Task objective - Identify all lines below that hold "DoxyCompactItemize" and collect them.

Saved entries -
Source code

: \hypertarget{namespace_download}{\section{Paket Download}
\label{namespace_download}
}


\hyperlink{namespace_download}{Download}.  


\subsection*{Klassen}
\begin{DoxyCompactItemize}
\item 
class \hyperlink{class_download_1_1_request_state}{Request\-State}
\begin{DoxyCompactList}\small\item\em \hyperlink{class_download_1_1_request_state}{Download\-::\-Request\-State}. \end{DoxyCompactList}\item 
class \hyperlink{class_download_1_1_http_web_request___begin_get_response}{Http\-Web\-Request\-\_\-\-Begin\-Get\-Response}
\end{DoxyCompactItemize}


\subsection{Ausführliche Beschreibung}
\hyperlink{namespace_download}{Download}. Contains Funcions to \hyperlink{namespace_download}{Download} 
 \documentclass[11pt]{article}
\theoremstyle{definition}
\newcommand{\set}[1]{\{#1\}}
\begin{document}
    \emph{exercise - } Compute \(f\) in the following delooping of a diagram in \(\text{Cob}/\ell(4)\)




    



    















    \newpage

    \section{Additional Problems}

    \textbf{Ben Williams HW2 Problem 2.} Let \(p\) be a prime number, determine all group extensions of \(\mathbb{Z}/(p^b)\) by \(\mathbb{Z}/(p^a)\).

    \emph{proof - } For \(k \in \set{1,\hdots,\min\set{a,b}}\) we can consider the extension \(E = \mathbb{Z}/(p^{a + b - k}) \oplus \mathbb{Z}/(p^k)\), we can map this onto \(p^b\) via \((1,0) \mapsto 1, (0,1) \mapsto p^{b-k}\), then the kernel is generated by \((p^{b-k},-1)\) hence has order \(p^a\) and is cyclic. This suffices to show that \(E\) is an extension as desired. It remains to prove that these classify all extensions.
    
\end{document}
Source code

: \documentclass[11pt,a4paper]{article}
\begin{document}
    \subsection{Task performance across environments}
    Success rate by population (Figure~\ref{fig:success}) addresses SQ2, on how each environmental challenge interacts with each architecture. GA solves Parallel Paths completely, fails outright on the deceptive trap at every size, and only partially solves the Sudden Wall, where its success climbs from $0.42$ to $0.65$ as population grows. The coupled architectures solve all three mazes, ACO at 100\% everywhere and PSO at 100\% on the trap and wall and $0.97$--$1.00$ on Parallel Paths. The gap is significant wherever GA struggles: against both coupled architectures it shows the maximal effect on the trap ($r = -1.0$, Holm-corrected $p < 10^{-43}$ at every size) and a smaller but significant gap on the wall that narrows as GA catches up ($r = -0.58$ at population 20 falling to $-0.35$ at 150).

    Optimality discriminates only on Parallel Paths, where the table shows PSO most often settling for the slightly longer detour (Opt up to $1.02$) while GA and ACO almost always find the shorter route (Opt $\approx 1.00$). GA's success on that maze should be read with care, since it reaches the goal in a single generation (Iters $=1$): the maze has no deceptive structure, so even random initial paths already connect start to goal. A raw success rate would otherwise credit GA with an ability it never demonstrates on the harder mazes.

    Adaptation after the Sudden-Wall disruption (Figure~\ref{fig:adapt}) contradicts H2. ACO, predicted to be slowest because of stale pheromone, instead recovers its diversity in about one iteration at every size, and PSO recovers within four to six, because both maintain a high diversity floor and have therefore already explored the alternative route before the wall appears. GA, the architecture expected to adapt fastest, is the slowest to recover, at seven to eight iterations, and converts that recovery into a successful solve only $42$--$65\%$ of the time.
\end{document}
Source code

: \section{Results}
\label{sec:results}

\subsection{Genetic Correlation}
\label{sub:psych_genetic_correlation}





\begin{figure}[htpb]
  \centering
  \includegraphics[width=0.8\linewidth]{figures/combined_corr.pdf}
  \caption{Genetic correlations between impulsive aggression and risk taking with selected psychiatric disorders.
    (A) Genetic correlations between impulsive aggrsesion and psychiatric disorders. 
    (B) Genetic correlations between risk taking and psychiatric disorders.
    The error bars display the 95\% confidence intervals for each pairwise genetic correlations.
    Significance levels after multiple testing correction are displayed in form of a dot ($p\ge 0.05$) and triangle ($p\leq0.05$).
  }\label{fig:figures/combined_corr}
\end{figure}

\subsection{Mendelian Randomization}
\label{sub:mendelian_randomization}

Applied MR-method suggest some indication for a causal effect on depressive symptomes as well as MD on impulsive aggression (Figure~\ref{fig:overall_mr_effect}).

Answer box -
\begin{DoxyCompactItemize}
\end{DoxyCompactItemize}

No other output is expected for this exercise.